The study population included children born in 1995 in Manitoba, who were enrolled in a nested case-control birth cohort study (Study of Asthma Genes and the Environment (SAGE). Both index children and their parents underwent PFTs and methacholine challenges to determine their PC20. Parents often had a normal PC20 but a change in flow at mid-lung volumes (forced expiratory flow at 25-75% vital capacity) was noted. Therefore, we measured parental PC30 (concentration of methacholine required to decrease FEF 25-75% by 30%) and its association with their child's PC20 and physician diagnosed asthma. A positive PC30 was measured at a concentration of ≤ 8 mg/ml. Children were assessed at age 12-13 by a pediatric allergist for a diagnosis of asthma. Odds ratios (OR) were calculated to examine the relationship between parental PC30 and a child's PC20 and asthma. This relationship was further explored by gender.

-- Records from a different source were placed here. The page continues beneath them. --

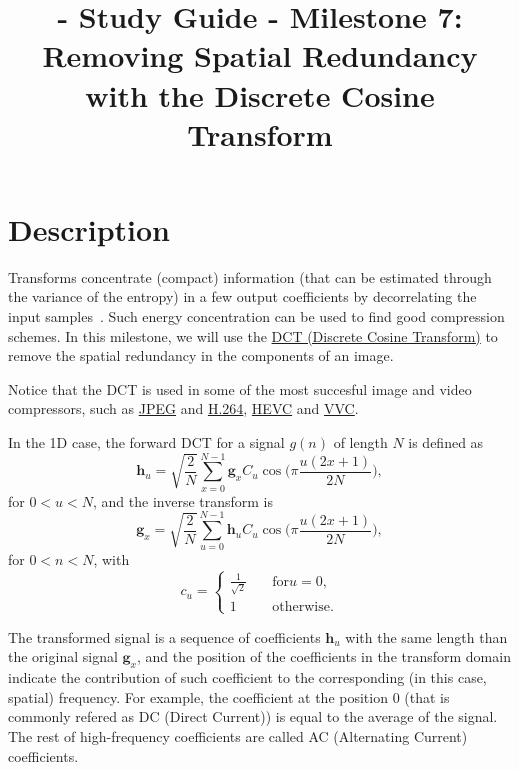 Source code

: 
\title{\SM{} - Study Guide - Milestone 7: Removing Spatial Redundancy with the Discrete Cosine Transform}

\maketitle

\tableofcontents

\section{Description}

Transforms concentrate (compact) information (that can be estimated
through the variance of the entropy) in a few output coefficients by
decorrelating the input samples~\cite{sayood2017introduction}. Such
energy concentration can be used to find good compression schemes. In
this milestone, we will use
the \href{https://en.wikipedia.org/wiki/Discrete_cosine_transform}{DCT
(Discrete Cosine Transform)} to remove the spatial redundancy in the
components of an image.

Notice that the DCT is used in some of the most succesful image and
video compressors, such as
\href{https://en.wikipedia.org/wiki/JPEG}{JPEG} and
\href{https://en.wikipedia.org/wiki/Advanced_Video_Coding}{H.264},
\href{https://en.wikipedia.org/wiki/Advanced_Video_Coding}{HEVC} and
\href{https://en.wikipedia.org/wiki/Versatile_Video_Coding}{VVC}.

In the 1D case, the forward DCT for a signal $g(n)$ of
length $N$ is defined as~\cite{burger2016digital}
\begin{equation}
  {\mathbf h}_u = \sqrt{\frac{2}{N}}\sum_{x=0}^{N-1}{\mathbf
    g}_xC_u\cos\Big(\pi\frac{u(2x+1)}{2N}\Big),
\end{equation}
for $0<u<N$, and the inverse transform is
\begin{equation}
  {\mathbf g}_x = \sqrt{\frac{2}{N}}\sum_{u=0}^{N-1}{\mathbf
    h}_uC_u\cos\Big(\pi\frac{u(2x+1)}{2N}\Big),
\end{equation}
for $0<n<N$, with
\begin{equation}
  c_u = \left\{
  \begin{array}{ll}
    \frac{1}{\sqrt{2}} & \quad \text{for} u=0, \\
    1 & \quad \text{otherwise}.
  \end{array}
  \right.
\end{equation}

The transformed signal is a sequence of coefficients ${\mathbf h}_u$
with the same length than the original signal ${\mathbf g}_x$, and the
position of the coefficients in the transform domain indicate the
contribution of such coefficient to the corresponding (in this case,
spatial) frequency. For example, the coefficient at the position 0
(that is commonly refered as DC (Direct Current)) is equal to the
average of the signal. The rest of high-frequency coefficients are
called AC (Alternating Current) coefficients.

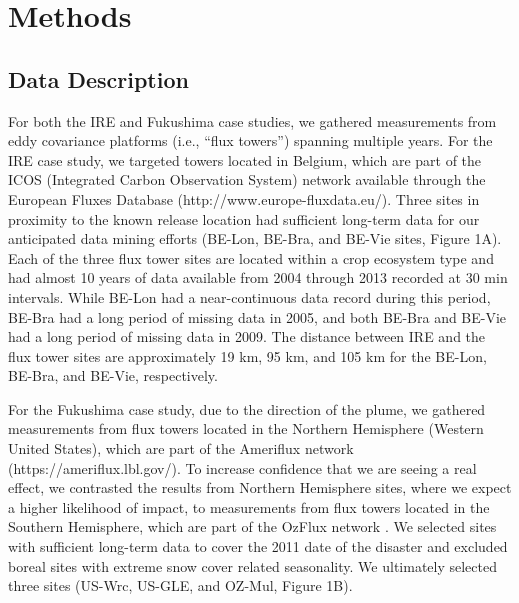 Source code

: \documentclass{article}
\begin{document}
\section{Methods}

\subsection{Data Description}

For both the IRE and Fukushima case studies, we gathered measurements from eddy covariance platforms (i.e., “flux towers”) spanning multiple years. For the IRE case study, we targeted towers located in Belgium, which are part of the ICOS (Integrated Carbon Observation System) network available through the European Fluxes Database (http://www.europe-fluxdata.eu/). Three sites in proximity to the known release location had sufficient long-term data for our anticipated data mining efforts (BE-Lon, BE-Bra, and BE-Vie sites, Figure 1A). Each of the three flux tower sites are located within a crop ecosystem type and had almost 10 years of data available from 2004 through 2013 recorded at 30 min intervals. While BE-Lon had a near-continuous data record during this period, BE-Bra had a long period of missing data in 2005, and both BE-Bra and BE-Vie had a long period of missing data in 2009. The distance between IRE and the flux tower sites are approximately 19 km, 95 km, and 105 km for the BE-Lon, BE-Bra, and BE-Vie, respectively.

For the Fukushima case study, due to the direction of the plume, we gathered measurements from flux towers located in the Northern Hemisphere (Western United States), which are part of the Ameriflux network (https://ameriflux.lbl.gov/). To increase confidence that we are seeing a real effect, we contrasted the results from Northern Hemisphere sites, where we expect a higher likelihood of impact, to measurements from flux towers located in the Southern Hemisphere, which are part of the OzFlux network \citep{cleverly2011alice}. We selected sites with sufficient long-term data to cover the 2011 date of the disaster and excluded boreal sites with extreme snow cover related seasonality. We ultimately selected three sites (US-Wrc, US-GLE, and OZ-Mul, Figure 1B).
\end{document}
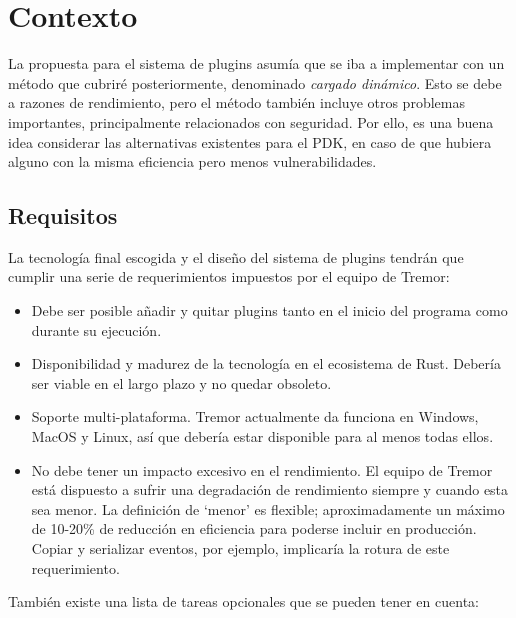 
\chapter{Contexto}\label{sec:investigation}

La propuesta para el sistema de plugins asumía que se iba a implementar con un
método que cubriré posteriormente, denominado \emph{cargado dinámico}. Esto se
debe a razones de rendimiento, pero el método también incluye otros problemas
importantes, principalmente relacionados con seguridad. Por ello, es una buena
idea considerar las alternativas existentes para el PDK, en caso de que hubiera
alguno con la misma eficiencia pero menos vulnerabilidades.

\section{Requisitos}

La tecnología final escogida y el diseño del sistema de plugins tendrán que
cumplir una serie de requerimientos impuestos por el equipo de Tremor:

\begin{itemize}
    \item Debe ser posible añadir y quitar plugins tanto en el inicio del
        programa como durante su ejecución.

    \item Disponibilidad y madurez de la tecnología en el ecosistema de Rust.
        Debería ser viable en el largo plazo y no quedar obsoleto.

    \item Soporte multi-plataforma. Tremor actualmente da funciona en Windows,
        MacOS y Linux, así que debería estar disponible para al menos todas
        ellos.

    \item No debe tener un impacto excesivo en el rendimiento. El equipo de
        Tremor está dispuesto a sufrir una degradación de rendimiento siempre y
        cuando esta sea menor. La definición de `menor' es flexible;
        aproximadamente un máximo de 10-20\% de reducción en eficiencia para
        poderse incluir en producción. Copiar y serializar eventos, por ejemplo,
        implicaría la rotura de este requerimiento.

\end{itemize}

También existe una lista de tareas opcionales que se pueden tener en cuenta:

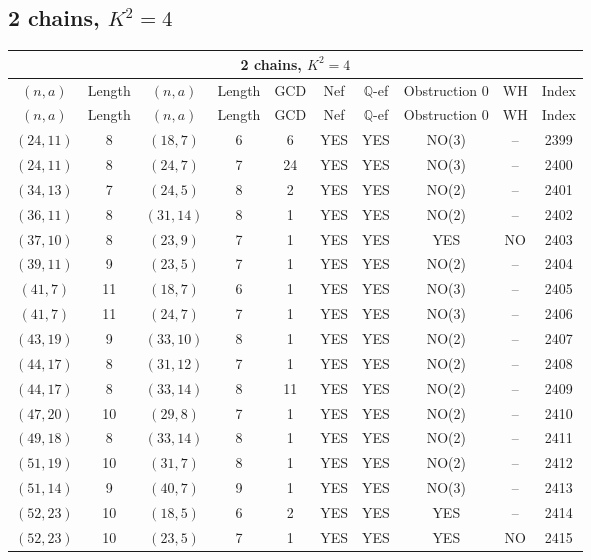 \subsection{2 chains, $K^2 = 4$}
\begin{longtable}{|c|c|c|c|c|c|c|c|c|c|}
\hline
\multicolumn{10}{|c|}{2 chains, $K^2 = 4$}\\
\hline
$(n,a)$ & Length & $(n,a)$ & Length & GCD & Nef & $\mathbb Q$-ef & Obstruction 0 & WH & Index\\
\hline
\endfirsthead

\hline
$(n,a)$ & Length & $(n,a)$ & Length & GCD & Nef & $\mathbb Q$-ef & Obstruction 0 & WH & Index\\
\hline
\endhead
\hline
\endfoot

$(24, 11)$ & 8 & $(18, 7)$ & 6 & 6 & YES & YES & NO(3) & -- & 2399\\
$(24, 11)$ & 8 & $(24, 7)$ & 7 & 24 & YES & YES & NO(3) & -- & 2400\\
$(34, 13)$ & 7 & $(24, 5)$ & 8 & 2 & YES & YES & NO(2) & -- & 2401\\
$(36, 11)$ & 8 & $(31, 14)$ & 8 & 1 & YES & YES & NO(2) & -- & 2402\\
$(37, 10)$ & 8 & $(23, 9)$ & 7 & 1 & YES & YES & YES & NO & 2403\\
$(39, 11)$ & 9 & $(23, 5)$ & 7 & 1 & YES & YES & NO(2) & -- & 2404\\
$(41, 7)$ & 11 & $(18, 7)$ & 6 & 1 & YES & YES & NO(3) & -- & 2405\\
$(41, 7)$ & 11 & $(24, 7)$ & 7 & 1 & YES & YES & NO(3) & -- & 2406\\
$(43, 19)$ & 9 & $(33, 10)$ & 8 & 1 & YES & YES & NO(2) & -- & 2407\\
$(44, 17)$ & 8 & $(31, 12)$ & 7 & 1 & YES & YES & NO(2) & -- & 2408\\
$(44, 17)$ & 8 & $(33, 14)$ & 8 & 11 & YES & YES & NO(2) & -- & 2409\\
$(47, 20)$ & 10 & $(29, 8)$ & 7 & 1 & YES & YES & NO(2) & -- & 2410\\
$(49, 18)$ & 8 & $(33, 14)$ & 8 & 1 & YES & YES & NO(2) & -- & 2411\\
$(51, 19)$ & 10 & $(31, 7)$ & 8 & 1 & YES & YES & NO(2) & -- & 2412\\
$(51, 14)$ & 9 & $(40, 7)$ & 9 & 1 & YES & YES & NO(3) & -- & 2413\\
$(52, 23)$ & 10 & $(18, 5)$ & 6 & 2 & YES & YES & YES & -- & 2414\\
$(52, 23)$ & 10 & $(23, 5)$ & 7 & 1 & YES & YES & YES & NO & 2415\\

\end{longtable}
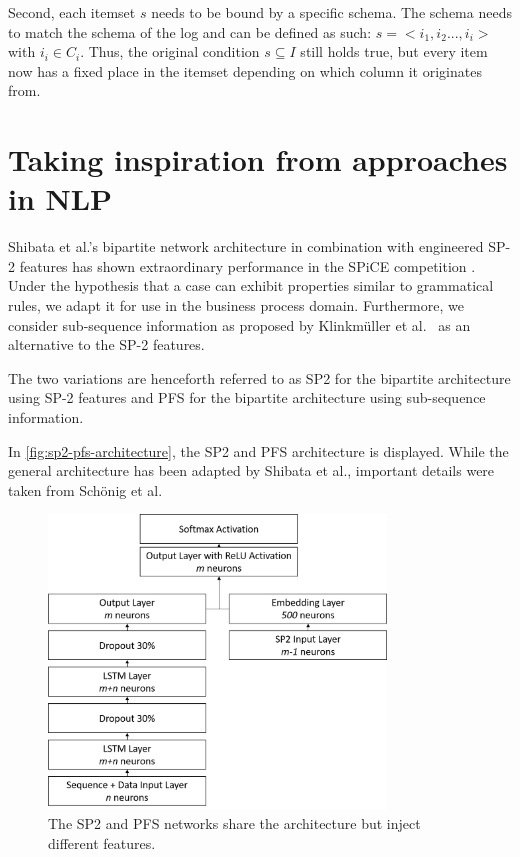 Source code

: Second, each itemset $s$ needs to be bound by a specific schema. The schema needs to match the schema of the log and can be defined as such: $s = <i_1, i_2 ..., i_i>$ with $i_i \in C_i$. Thus, the original condition $s \subseteq I$ still holds true, but every item now has a fixed place in the itemset depending on which column it originates from.

\section{Taking inspiration from approaches in NLP}
\label{sec:contrib:nlp-inspiration}
Shibata et al.'s bipartite network architecture in combination with engineered SP-2 features has shown extraordinary performance in the SPiCE competition \cite{web:spice}. Under the hypothesis that a case can exhibit properties similar to grammatical rules, we adapt it for use in the business process domain. Furthermore, we consider sub-sequence information as proposed by Klinkmüller et al.~\cite{klinkmuller2018reliablemonitoring} as an alternative to the SP-2 features.

The two variations are henceforth referred to as SP2 for the bipartite architecture using SP-2 features and PFS for the bipartite architecture using sub-sequence information. 

In \autoref{fig:sp2-pfs-architecture}, the SP2 and PFS architecture is displayed. While the general architecture has been adapted by Shibata et al., important details were taken from Schönig et al.

\begin{figure}[ht]
    \centering
    \includegraphics[width=0.8\textwidth]{gfx/sp2-network-architecture.png}
    \caption{The SP2 and PFS networks share the architecture but inject different features.}
    \label{fig:sp2-pfs-architecture}
\end{figure}


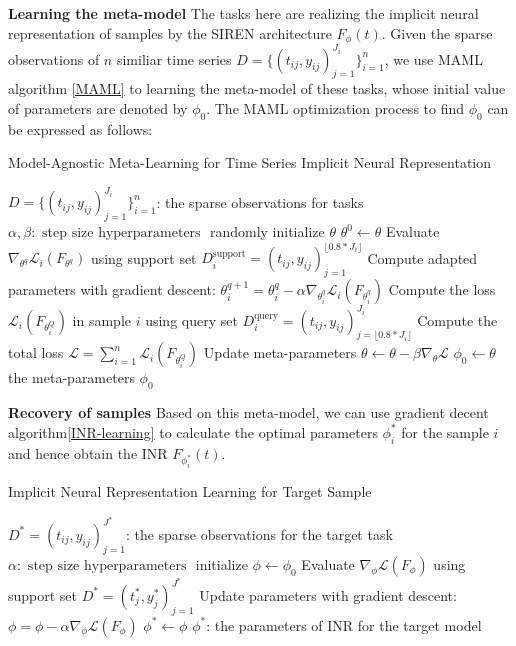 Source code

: \documentclass{article}
\begin{document}
\textbf{Learning the meta-model}
The tasks here are realizing the implicit neural representation of samples by the SIREN architecture $F_\phi(t)$.
Given the sparse observations of $n$ similiar time series $D=\{(t_{ij},y_{ij})_{j=1}^{J_i}\}_{i=1}^n$,
we use MAML algorithm \ref{MAML} to learning the meta-model of these tasks, 
whose initial value of parameters are denoted by $\phi_0$. 
The MAML optimization process to find $\phi_0$ can be expressed as follows:
\begin{algorithm}
	\renewcommand{\algorithmicrequire}{\textbf{Input:}}
	\renewcommand{\algorithmicensure}{\textbf{Output:}}
	\caption{Model-Agnostic Meta-Learning for Time Series Implicit Neural Representation}
	\label{MAML}
	\begin{algorithmic}
    \REQUIRE $D=\{(t_{ij},y_{ij})_{j=1}^{J_i}\}_{i=1}^n$: the sparse observations for tasks
    \REQUIRE $\alpha, \beta: \text { step size hyperparameters }$
		\STATE randomly initialize $\theta$
        \STATE $\theta^0 \gets \theta$
          \STATE Evaluate $\nabla_{\theta^q} \mathcal{L}_{i}\left(F_{\theta^q}\right)$ using support set $D_i^{\text{support}}=(t_{ij},y_{ij})_{j=1}^{\lfloor 0.8*J_i\rfloor }$
          \STATE Compute adapted parameters with gradient descent:
          $\theta_i^{q+1}=\theta_i^q-\alpha \nabla_{\theta_i^q} \mathcal{L}_{i}\left(F_{\theta_i^q}\right)$
        \ENDFOR
        \STATE Compute the loss $\mathcal{L}_{i}\left(F_{\theta_i^Q}\right)$ in sample $i$ using query set $D_i^{\text{query}}=(t_{ij},y_{ij})_{j=\lfloor 0.8*J_i\rfloor }^{J_i}$
      \ENDFOR
      \STATE Compute the total loss $\mathcal{L} = \sum_{i=1}^n \mathcal{L}_{i}\left(F_{\theta_i^Q}\right)$
      \STATE Update meta-parameters $\theta \leftarrow \theta-\beta \nabla_\theta \mathcal{L} $
    \ENDWHILE 
    \STATE $\phi_0 \gets \theta$
		\ENSURE the meta-parameters $\phi_0$
  \end{algorithmic}  
\end{algorithm}

\textbf{Recovery of samples}
Based on this meta-model, we can use gradient decent algorithm\ref{INR-learning} to calculate the optimal parameters $\phi^*_i$ for the sample $i$ and hence obtain the INR $F_{\phi^*_i}(t)$. 
\begin{algorithm}
	\renewcommand{\algorithmicrequire}{\textbf{Input:}}
	\renewcommand{\algorithmicensure}{\textbf{Output:}}
	\caption{Implicit Neural Representation Learning for Target Sample}
	\label{INR-learning}
	\begin{algorithmic}
    \REQUIRE $D^*=(t_{ij},y_{ij})_{j=1}^{J^*}$: the sparse observations for the target task
    \REQUIRE $\alpha: \text { step size hyperparameters }$
		\STATE initialize $\phi \gets \phi_0$
      \STATE Evaluate $\nabla_{\phi} \mathcal{L}\left(F_{\phi}\right)$ using support set $D^*=(t_{j}^*,y_{j}^*)_{j=1}^{J^*}$
      \STATE Update parameters with gradient descent:
      $\phi=\phi-\alpha \nabla_{\phi} \mathcal{L}\left(F_{\phi}\right)$
    \ENDWHILE 
    \STATE $\phi^* \gets \phi$
		\ENSURE $\phi^*$: the parameters of INR for the target model 
  \end{algorithmic}  
\end{algorithm}
\end{document}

Overall 114 children and their parents were included in this analysis. Of the 114 children, 47 were females (21 asthma) and 67 were boys (23 asthma). No significant relationship was seen between children diagnosed with asthma and having a parent with a PC30 ≤ 8 (OR 1.07; 95% CI 0.49-2.37) or both parents PC30 >8.
112 children [45 females (23 with PC20 ≤ 8) and 67 males (46 with PC20 ≤ 8)] fit the criteria for having a PC20 and participating parents. In children with a PC20 ≤ 8 there was no relationship between having one parent with PC30 ≤ 8 (OR 1.18; 95% CI .54-2.63) or both parents having a PC30 >8.
When we examined gender specific relationships, there was no association between fathers PC30 and having a son diagnosed with asthma (OR 1.32; 95% CI 0.5-3.5) or daughters with a diagnosis of asthma (OR 1.07; 95% CI 0.33-3.48). Similarly, there was no significant association between the father's PC30 and their child's PC20 being ≤ 8 mg/ml.
In moms with a PC30 ≤ 8 mg/ml there was no association with sons that had a PC20 ≤ 8 mg/ml (OR 1.0; 95% CI 0.51-2.0); However moms with a PC30 ≤ 8 were significantly more likely to have a daughter with a PC20 ≤ 8 (OR 3.56; 95% CI 1.55-8.21). In addition, there was a significant relationship between mom's PC30 being ≤ 8 and a daughter having physician diagnosed asthma (OR2.34; 95% CI 1.04-5.44). The relationship was in the same direction between maternal PC30 and a son's diagnosis of asthma, however this was not significant (OR 2.0; 95% CI 0.99-4.05).
There was no relationship between children's asthma and PC20 and parental airway responsiveness measured as PC30. There was a statistically significant relationship between daughter's airway responsiveness and asthma and mothers' airway responsiveness as a PC30 FEF 25-75%.
Maternal mid-flow responsiveness may be helpful in identifying risk for the development of pediatric asthma. Mid lung flow changes in mothers may represent a maternal genetic influence on the development of asthma in children.
This article is published under license to BioMed Central Ltd.